Our directors, executive officers and principal stockholders will continue to have substantial control over our company, which could limit your ability to influence the outcome of key transactions, including a change of control.
Our directors, executive officers and each of our 5% stockholders and their affiliates, in the aggregate, beneficially own approximately 55% of the outstanding shares of our common stock, based on the number of shares outstanding as of September 2, 2022. As a result, these stockholders, if acting together, will be able to influence or control matters requiring approval by our stockholders, including the election of directors and the approval of mergers, acquisitions or other extraordinary transactions. They may also have interests that differ from yours and may vote in a way with which you disagree and which may be adverse to your interests. This concentration of ownership may have the effect of delaying, preventing or deterring a change of control of our company, could deprive our stockholders of an opportunity to receive a premium for their common stock as part of a sale of our company and might ultimately affect the market price of our common stock.
The actual number of shares of common stock we will issue under the equity distribution agreement, at any one time or in total, is uncertain.
Subject to certain limitations in the equity distribution agreement and compliance with applicable law, we have the discretion to deliver an instruction to Credit Suisse at any time throughout the term of the equity distribution agreement to sell shares of common stock. The number of shares of common stock that are sold by Credit Suisse after delivering an instruction will fluctuate based on a number of factors, including the market price of the shares of common stock during the sales period, limits we set with Credit Suisse and demand for our shares of common stock during the sales period. Because the price per share of each share of common stock sold will fluctuate based on the market price of our common stock during the sales period, it is not possible at this stage to predict the number of shares of common stock that will be ultimately issued, if any.

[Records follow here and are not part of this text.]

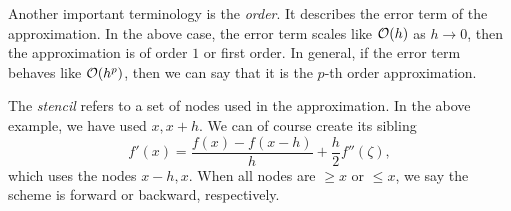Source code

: Another important terminology is the \emph{order}. It describes the error term of the approximation. In the above case, the error term scales like $\mathcal O(h)$ as $h\to 0$, then the approximation is of order $1$ or first order. In general, if the error term behaves like $\mathcal O(h^p)$, then we can say that it is the $p$-th order approximation. 

The \emph{stencil} refers to a set of nodes used in the approximation. In the above example, we have used $x, x+h$. We can of course create its sibling
\begin{equation}
    f'(x) = \frac{f(x) - f(x - h)}{h} + \frac{h}{2} f''(\zeta),
\end{equation}
which uses the nodes $x-h, x$. When all nodes are $\ge x$ or $\le x$, we say the scheme is forward or backward, respectively.

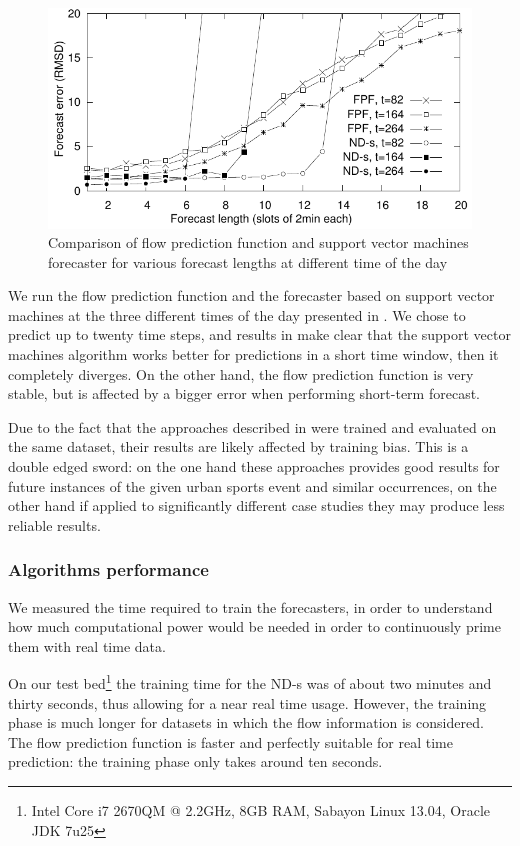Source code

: \documentclass[12pt,a4paper,twoside,openright]{book}
\begin{document}
\begin{figure}
    \centering
    \includegraphics[width=0.9\columnwidth]{img/error}
    \caption[Errors of forecasters]{Comparison of flow prediction function and support vector machines forecaster for various forecast lengths at different time of the day}
    \label{fig:error}
\end{figure}
%
We run the flow prediction function and the forecaster based on support vector machines at the three different times of the day presented in .
%
We chose to predict up to twenty time steps, and results in  make clear that the support vector machines algorithm works better for predictions in a short time window, then it completely diverges.
%
On the other hand, the flow prediction function is very stable, but is affected by a bigger error when performing short-term forecast.

Due to the fact that the approaches described in  were trained and evaluated on the same dataset, their results are likely affected by training bias.
%
This is a double edged sword: on the one hand these approaches provides good results for future instances of the given urban sports event and similar occurrences, on the other hand if applied to significantly different case studies they may produce less reliable results.

\subsubsection{Algorithms performance}
We measured the time required to train the forecasters, in order to understand how much computational power would be needed in order to continuously prime them with real time data.

On our test bed\footnote{Intel Core i7 2670QM @ 2.2GHz, 8GB RAM, Sabayon Linux 13.04, Oracle JDK 7u25} the training time for the ND-s was of about two minutes and thirty seconds, thus allowing for a near real time usage.
%
However, the training phase is much longer for datasets in which the flow information is considered.
%
The flow prediction function is faster and perfectly suitable for real time prediction: the training phase only takes around ten seconds.
\end{document}
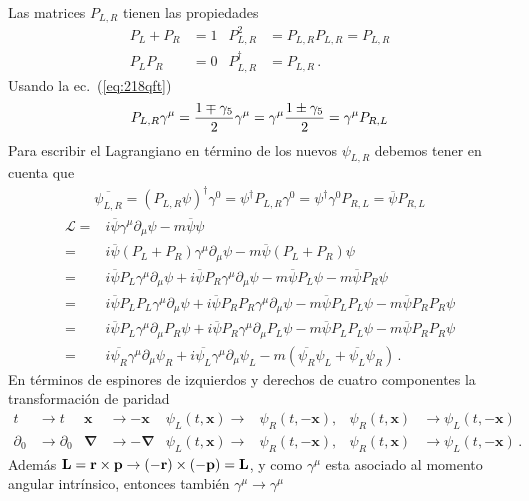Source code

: Las matrices $P_{L,R}$ tienen las propiedades
\begin{align}
  P_L+P_R&=1 & P_{L,R}^2&=P_{L,R}P_{L,R}=P_{L,R}\nonumber\\
  P_L P_R&=0& P_{L,R}^\dagger&=P_{L,R}\,.
\end{align}
Usando la ec.~(\ref{eq:218qft})
\begin{align}
  P_{L,R}\gamma^\mu=\frac{1\mp\gamma_5}{2}\gamma^\mu=\gamma^\mu\frac{1\pm\gamma_5}{2}=\gamma^\mu P_{R,L}
\end{align}
Para escribir el Lagrangiano en término de los nuevos $\psi_{L,R}$ debemos tener en cuenta que
\begin{align}
  \overline{\psi_{L,R}}=(P_{L,R}\psi)^\dagger\gamma^0=\psi^\dagger P_{L,R}\gamma^0=\psi^\dagger\gamma^0P_{R,L}=\overline{\psi}P_{R,L}
\end{align}
\begin{align}
  \label{eq:221qft}
  \mathcal{L}=&i\overline{\psi}\gamma^\mu\partial_\mu\psi-m\overline{\psi}\psi\nonumber\\
  =&i\overline{\psi}(P_L+P_R)\gamma^\mu\partial_\mu\psi-m\overline{\psi}(P_L+P_R)\psi\nonumber\\
  =&i\overline{\psi}P_L\gamma^\mu\partial_\mu\psi+i\overline{\psi}P_R\gamma^\mu\partial_\mu\psi-m\overline{\psi}P_L\psi-m\overline{\psi}P_R\psi\nonumber\\
  =&i\overline{\psi}P_L P_L\gamma^\mu\partial_\mu\psi+i\overline{\psi}P_R P_R\gamma^\mu\partial_\mu\psi-m\overline{\psi}P_L P_L\psi-m\overline{\psi}P_R P_R\psi\nonumber\\
  =&i\overline{\psi}P_L\gamma^\mu\partial_\mu P_R\psi+i\overline{\psi}P_R\gamma^\mu\partial_\mu P_L\psi-m\overline{\psi}P_L P_L\psi-m\overline{\psi}P_R P_R\psi\nonumber\\
  =&i\overline{\psi_R}\gamma^\mu\partial_\mu\psi_R+i\overline{\psi_L}\gamma^\mu\partial_\mu\psi_L-m(\overline{\psi_R}\psi_L+\overline{\psi_L}\psi_R)\,.
\end{align}
En términos de espinores de izquierdos y derechos de cuatro componentes la transformación de paridad 
\begin{align}
  \label{eq:220qft}
  t&\to t&\mathbf{x}&\to -\mathbf{x}&\psi_L(t,\mathbf{x})\to&\psi_R(t,-\mathbf{x}),& \psi_R(t,\mathbf{x})&\to\psi_L(t,-\mathbf{x})\nonumber\\
  \partial_0&\to \partial_0&\boldsymbol{\nabla}&\to -\boldsymbol{\nabla}&\psi_L(t,\mathbf{x})\to&\psi_R(t,-\mathbf{x}),& \psi_R(t,\mathbf{x})&\to\psi_L(t,-\mathbf{x})\,.
\end{align}
Además $\mathbf{L}=\mathbf{r}\times \mathbf{p}\to(-\mathbf{r})\times (-\mathbf{p})=\mathbf{L}$, y como $\gamma^\mu$ esta asociado al momento angular intrínsico, entonces también $\gamma^\mu\to\gamma^\mu$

The common stock offered hereby will be sold in “at the market” offerings, and investors who buy shares at different times will likely pay different prices.
Investors who purchase shares of our common stock in this offering at different times will likely pay different prices, and so may experience different levels of dilution and different outcomes in their investment results. We will have discretion, subject to market demand, to vary the timing, prices, and numbers of shares of common stock sold, and there is no maximum sales price. Investors may experience a decline in the value of their shares of common stock as a result of share sales made at prices lower than the prices they paid.
We do not intend to pay dividends on our common stock for the foreseeable future.
We have never declared or paid any cash dividends on our common stock. We currently intend to retain any future earnings and do not expect to declare or pay any cash dividends for the foreseeable future. Any future determination to declare cash dividends will be made at the discretion of our board of directors, subject to applicable laws, after taking into account our financial condition, results of operations, capital requirements, general business conditions and other factors that our board of directors may deem relevant. As a result, capital appreciation in the price of our common stock, if any, may be your only source of gain on an investment in our common stock.
Because we have broad discretion in how we use the proceeds from this offering, we may use the proceeds in ways in which you disagree.
We intend to use the net proceeds, if any, from this offering for general corporate purposes, including working capital and operating expenses. We may also use a portion of such proceeds to acquire or invest in businesses, products, services or technologies; however, we do not have binding agreements or commitments for any material acquisitions or investments at this time. See “Use of Proceeds.” Accordingly, our management will have significant flexibility in applying the net proceeds, if any, from this offering. You will be relying on the judgment of our management with regard to the use of the net proceeds, and you will not have the opportunity, as part of your investment decision, to assess whether the proceeds are being used appropriately.
It is possible that the net proceeds will be invested in a way that does not yield a favorable, or any, return for us. The failure of our management to use such funds effectively could have a material adverse effect on our business, financial condition, results of operations and cash flow.